[Saved entries]
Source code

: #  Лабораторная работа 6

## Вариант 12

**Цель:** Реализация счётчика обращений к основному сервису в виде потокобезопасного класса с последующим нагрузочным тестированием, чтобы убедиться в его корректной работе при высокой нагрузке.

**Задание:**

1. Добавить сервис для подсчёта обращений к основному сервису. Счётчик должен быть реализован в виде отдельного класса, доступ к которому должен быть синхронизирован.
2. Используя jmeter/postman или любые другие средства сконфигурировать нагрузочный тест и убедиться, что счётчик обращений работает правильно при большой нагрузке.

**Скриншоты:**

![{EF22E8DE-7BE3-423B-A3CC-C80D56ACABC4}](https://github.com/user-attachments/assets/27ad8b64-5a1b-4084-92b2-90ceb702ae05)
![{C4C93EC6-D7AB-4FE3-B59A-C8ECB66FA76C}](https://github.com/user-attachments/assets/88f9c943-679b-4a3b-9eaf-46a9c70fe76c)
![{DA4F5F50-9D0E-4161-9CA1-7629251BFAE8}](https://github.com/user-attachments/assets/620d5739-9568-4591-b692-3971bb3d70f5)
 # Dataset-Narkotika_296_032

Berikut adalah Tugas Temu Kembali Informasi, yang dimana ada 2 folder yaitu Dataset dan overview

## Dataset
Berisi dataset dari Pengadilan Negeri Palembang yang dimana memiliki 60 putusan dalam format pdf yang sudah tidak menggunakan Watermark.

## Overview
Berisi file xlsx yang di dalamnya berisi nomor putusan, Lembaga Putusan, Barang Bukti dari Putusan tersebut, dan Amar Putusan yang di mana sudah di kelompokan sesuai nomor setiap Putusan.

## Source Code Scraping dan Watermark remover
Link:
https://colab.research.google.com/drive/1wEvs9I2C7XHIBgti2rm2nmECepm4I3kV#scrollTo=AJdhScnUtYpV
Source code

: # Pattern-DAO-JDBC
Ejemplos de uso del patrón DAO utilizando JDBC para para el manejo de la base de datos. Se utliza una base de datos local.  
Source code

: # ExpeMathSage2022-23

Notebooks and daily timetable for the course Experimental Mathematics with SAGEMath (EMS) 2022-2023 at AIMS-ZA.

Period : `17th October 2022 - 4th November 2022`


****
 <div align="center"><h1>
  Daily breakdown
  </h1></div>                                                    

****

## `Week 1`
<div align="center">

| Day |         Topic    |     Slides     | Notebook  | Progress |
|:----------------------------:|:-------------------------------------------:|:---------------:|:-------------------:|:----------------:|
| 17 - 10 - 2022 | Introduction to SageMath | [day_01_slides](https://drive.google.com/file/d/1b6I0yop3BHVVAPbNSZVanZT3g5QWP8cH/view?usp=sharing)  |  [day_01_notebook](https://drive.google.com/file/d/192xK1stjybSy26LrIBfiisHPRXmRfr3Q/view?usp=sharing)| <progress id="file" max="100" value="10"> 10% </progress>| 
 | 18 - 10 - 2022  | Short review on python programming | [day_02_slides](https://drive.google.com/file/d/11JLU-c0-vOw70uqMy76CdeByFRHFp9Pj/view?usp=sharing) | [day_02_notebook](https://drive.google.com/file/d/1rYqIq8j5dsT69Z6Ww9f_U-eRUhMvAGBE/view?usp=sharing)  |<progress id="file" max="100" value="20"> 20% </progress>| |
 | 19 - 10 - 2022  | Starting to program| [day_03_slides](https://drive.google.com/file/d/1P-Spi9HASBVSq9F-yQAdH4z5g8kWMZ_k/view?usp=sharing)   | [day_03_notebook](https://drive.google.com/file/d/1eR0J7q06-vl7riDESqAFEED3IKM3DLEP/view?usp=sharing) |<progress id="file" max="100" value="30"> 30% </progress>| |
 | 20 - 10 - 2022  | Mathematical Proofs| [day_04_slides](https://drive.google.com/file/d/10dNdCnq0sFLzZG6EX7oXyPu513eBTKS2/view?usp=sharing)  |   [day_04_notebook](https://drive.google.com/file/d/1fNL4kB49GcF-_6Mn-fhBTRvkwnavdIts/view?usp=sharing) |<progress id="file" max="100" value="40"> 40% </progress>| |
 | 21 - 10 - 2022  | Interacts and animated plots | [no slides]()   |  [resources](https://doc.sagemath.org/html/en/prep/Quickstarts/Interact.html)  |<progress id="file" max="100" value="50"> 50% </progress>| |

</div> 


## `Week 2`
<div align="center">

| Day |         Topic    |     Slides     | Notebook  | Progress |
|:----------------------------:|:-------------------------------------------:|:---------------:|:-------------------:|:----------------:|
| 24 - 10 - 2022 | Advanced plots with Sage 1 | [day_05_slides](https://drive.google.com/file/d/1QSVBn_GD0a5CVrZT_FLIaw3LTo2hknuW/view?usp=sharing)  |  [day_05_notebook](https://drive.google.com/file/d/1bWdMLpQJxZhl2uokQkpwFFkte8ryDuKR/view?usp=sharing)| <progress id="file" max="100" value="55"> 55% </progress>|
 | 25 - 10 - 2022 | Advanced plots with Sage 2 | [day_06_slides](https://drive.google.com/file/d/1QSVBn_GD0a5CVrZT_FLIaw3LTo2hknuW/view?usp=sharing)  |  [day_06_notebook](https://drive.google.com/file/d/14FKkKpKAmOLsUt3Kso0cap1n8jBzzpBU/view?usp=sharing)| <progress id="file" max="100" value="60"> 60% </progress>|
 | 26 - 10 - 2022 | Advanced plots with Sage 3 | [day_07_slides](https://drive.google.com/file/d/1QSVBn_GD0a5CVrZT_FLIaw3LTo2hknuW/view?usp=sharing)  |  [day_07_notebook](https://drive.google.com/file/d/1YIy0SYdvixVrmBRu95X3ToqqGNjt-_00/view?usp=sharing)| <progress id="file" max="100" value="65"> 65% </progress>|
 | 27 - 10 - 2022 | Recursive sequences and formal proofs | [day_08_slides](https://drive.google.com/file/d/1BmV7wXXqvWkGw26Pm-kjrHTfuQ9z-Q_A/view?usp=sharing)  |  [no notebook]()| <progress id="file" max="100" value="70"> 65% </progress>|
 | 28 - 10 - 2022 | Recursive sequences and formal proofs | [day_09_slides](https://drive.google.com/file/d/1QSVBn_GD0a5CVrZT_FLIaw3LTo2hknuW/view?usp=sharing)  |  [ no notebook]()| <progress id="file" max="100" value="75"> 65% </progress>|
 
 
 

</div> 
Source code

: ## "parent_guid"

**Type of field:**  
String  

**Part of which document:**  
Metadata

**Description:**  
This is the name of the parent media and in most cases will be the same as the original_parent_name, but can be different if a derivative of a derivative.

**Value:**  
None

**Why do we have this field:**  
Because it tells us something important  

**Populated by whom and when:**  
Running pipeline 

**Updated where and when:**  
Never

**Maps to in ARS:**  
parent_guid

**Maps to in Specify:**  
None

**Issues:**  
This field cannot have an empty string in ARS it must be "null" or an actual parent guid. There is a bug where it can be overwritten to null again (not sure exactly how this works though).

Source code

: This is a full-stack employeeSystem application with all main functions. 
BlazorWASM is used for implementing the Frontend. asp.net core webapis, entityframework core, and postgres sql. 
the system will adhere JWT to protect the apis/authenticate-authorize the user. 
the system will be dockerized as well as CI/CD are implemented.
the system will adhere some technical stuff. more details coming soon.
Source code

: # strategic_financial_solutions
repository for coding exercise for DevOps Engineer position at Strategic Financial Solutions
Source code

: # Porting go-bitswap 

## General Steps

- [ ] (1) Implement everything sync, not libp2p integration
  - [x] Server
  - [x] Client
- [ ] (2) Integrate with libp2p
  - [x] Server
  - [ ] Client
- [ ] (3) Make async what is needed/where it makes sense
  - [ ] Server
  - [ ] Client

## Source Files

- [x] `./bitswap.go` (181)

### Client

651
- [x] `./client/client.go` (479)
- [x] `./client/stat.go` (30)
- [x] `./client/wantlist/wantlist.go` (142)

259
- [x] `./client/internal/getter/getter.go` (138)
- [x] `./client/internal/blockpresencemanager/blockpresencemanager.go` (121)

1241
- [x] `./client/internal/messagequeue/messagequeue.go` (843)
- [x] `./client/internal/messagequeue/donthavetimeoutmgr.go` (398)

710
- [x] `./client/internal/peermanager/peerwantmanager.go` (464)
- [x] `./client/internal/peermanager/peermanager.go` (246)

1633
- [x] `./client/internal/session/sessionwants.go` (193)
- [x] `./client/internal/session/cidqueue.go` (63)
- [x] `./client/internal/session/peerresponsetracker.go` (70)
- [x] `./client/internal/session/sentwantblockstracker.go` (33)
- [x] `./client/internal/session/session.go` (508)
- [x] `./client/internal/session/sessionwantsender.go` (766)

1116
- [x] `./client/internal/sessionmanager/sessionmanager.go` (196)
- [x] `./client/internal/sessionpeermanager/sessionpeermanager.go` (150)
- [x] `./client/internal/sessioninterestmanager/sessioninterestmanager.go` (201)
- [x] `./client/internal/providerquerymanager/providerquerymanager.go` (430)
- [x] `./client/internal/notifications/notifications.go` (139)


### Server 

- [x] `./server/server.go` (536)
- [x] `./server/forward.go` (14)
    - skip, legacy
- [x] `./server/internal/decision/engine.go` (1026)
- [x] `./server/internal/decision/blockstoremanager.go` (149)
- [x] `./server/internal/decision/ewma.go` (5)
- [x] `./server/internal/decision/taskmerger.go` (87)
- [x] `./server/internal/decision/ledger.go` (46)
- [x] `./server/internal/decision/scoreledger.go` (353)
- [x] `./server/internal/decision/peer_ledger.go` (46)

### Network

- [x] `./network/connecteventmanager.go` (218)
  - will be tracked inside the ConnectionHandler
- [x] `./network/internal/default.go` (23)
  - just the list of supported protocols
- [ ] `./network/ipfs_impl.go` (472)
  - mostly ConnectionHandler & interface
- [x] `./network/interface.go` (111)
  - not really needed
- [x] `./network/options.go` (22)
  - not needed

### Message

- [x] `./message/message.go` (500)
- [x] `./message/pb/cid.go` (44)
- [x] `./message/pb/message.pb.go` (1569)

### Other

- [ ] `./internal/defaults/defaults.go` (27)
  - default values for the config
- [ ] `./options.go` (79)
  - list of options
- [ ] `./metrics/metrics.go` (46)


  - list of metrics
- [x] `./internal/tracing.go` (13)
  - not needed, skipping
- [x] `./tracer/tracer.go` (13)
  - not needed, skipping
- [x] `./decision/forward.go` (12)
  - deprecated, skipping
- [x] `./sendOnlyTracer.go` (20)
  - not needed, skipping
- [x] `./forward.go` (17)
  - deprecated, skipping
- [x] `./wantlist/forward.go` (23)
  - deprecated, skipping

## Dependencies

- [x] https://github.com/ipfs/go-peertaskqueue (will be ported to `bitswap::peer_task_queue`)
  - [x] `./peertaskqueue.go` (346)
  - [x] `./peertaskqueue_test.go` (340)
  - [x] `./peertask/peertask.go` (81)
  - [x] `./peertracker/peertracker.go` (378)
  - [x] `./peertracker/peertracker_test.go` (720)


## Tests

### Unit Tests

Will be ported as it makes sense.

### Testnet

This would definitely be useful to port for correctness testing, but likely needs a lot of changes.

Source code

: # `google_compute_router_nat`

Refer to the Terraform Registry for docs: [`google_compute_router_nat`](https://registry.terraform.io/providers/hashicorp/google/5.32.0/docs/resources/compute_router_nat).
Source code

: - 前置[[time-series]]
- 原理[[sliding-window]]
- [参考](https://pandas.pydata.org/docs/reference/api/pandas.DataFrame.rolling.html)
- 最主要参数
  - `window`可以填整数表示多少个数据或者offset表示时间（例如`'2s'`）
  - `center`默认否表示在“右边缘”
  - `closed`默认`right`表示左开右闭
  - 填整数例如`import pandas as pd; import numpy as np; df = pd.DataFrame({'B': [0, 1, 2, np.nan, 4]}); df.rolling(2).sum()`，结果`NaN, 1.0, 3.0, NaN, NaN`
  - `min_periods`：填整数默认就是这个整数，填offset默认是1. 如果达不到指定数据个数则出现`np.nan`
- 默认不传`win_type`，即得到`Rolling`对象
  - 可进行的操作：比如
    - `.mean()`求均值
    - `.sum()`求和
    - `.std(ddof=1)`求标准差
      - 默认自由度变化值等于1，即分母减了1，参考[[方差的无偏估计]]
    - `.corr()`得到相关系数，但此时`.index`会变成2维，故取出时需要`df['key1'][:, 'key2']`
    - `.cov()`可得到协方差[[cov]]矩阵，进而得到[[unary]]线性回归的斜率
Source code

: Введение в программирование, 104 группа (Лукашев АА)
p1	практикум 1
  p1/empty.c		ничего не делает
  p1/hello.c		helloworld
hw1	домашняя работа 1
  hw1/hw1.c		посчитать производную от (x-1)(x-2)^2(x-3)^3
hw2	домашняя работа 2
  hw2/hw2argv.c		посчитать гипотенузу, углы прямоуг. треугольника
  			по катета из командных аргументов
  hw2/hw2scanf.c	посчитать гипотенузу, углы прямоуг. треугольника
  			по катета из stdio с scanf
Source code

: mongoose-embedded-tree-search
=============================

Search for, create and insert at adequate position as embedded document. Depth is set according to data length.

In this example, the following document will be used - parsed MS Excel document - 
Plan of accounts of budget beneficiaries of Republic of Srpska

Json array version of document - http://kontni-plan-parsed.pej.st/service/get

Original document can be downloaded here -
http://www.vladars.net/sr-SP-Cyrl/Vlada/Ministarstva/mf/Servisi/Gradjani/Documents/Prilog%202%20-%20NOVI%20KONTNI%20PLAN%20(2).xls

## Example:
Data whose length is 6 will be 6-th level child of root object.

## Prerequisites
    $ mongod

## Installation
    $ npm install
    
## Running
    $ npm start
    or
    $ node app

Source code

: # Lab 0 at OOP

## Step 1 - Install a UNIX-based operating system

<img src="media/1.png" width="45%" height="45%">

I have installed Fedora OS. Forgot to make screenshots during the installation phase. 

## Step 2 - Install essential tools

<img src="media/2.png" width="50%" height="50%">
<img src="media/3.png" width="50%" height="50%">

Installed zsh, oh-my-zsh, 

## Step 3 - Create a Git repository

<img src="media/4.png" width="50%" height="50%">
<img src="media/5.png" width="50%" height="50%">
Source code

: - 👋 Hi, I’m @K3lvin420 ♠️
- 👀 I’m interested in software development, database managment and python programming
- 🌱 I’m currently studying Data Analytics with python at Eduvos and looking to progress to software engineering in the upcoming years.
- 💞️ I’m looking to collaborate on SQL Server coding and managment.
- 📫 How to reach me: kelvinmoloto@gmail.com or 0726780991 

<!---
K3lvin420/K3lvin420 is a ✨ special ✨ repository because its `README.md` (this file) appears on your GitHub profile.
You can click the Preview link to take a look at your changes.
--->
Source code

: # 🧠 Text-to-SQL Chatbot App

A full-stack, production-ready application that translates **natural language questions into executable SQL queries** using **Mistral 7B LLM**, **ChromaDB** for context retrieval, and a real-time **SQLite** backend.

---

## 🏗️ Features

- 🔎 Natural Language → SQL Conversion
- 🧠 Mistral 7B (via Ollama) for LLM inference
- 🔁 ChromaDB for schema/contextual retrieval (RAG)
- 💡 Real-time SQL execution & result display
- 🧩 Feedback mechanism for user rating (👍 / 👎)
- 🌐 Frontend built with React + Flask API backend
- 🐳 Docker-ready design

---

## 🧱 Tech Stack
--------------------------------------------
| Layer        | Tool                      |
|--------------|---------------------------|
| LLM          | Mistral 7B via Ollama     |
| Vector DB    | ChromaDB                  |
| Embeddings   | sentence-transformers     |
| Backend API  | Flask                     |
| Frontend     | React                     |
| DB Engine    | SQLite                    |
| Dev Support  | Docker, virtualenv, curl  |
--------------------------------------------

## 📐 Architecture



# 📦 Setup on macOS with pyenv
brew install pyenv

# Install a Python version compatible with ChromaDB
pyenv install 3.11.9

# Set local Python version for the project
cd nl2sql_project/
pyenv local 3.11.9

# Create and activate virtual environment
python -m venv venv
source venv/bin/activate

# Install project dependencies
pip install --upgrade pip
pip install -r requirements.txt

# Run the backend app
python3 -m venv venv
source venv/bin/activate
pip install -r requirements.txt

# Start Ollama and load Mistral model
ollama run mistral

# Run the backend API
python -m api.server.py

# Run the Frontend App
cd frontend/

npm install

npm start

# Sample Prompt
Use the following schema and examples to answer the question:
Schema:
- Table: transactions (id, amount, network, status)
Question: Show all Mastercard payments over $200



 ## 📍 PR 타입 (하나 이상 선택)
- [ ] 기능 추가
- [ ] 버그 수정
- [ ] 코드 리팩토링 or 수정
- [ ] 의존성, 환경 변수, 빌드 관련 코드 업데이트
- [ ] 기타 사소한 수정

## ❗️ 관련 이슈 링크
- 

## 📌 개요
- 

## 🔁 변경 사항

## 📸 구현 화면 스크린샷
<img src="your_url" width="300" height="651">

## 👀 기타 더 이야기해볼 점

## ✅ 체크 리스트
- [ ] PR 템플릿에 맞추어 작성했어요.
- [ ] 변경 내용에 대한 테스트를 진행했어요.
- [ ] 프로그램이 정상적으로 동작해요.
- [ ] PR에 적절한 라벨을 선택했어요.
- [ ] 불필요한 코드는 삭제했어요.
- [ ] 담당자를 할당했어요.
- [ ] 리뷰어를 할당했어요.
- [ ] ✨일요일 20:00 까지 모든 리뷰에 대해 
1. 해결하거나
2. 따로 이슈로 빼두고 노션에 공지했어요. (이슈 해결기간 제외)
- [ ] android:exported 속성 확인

• _Problem_
Lines from the one containing "# 📦 Setup on macOS with pyenv" to the last line above, both included: copy these exactly and write nothing else.

• _Problem solution_
# 📦 Setup on macOS with pyenv
brew install pyenv

# Install a Python version compatible with ChromaDB
pyenv install 3.11.9

# Set local Python version for the project
cd nl2sql_project/
pyenv local 3.11.9

# Create and activate virtual environment
python -m venv venv
source venv/bin/activate

# Install project dependencies
pip install --upgrade pip
pip install -r requirements.txt

# Run the backend app
python3 -m venv venv
source venv/bin/activate
pip install -r requirements.txt

# Start Ollama and load Mistral model
ollama run mistral

# Run the backend API
python -m api.server.py

# Run the Frontend App
cd frontend/

npm install

npm start

# Sample Prompt
Use the following schema and examples to answer the question:
Schema:
- Table: transactions (id, amount, network, status)
Question: Show all Mastercard payments over $200



 ## 📍 PR 타입 (하나 이상 선택)
- [ ] 기능 추가
- [ ] 버그 수정
- [ ] 코드 리팩토링 or 수정
- [ ] 의존성, 환경 변수, 빌드 관련 코드 업데이트
- [ ] 기타 사소한 수정

## ❗️ 관련 이슈 링크
- 

## 📌 개요
- 

## 🔁 변경 사항

## 📸 구현 화면 스크린샷
<img src="your_url" width="300" height="651">

## 👀 기타 더 이야기해볼 점

## ✅ 체크 리스트
- [ ] PR 템플릿에 맞추어 작성했어요.
- [ ] 변경 내용에 대한 테스트를 진행했어요.
- [ ] 프로그램이 정상적으로 동작해요.
- [ ] PR에 적절한 라벨을 선택했어요.
- [ ] 불필요한 코드는 삭제했어요.
- [ ] 담당자를 할당했어요.
- [ ] 리뷰어를 할당했어요.
- [ ] ✨일요일 20:00 까지 모든 리뷰에 대해 
1. 해결하거나
2. 따로 이슈로 빼두고 노션에 공지했어요. (이슈 해결기간 제외)
- [ ] android:exported 속성 확인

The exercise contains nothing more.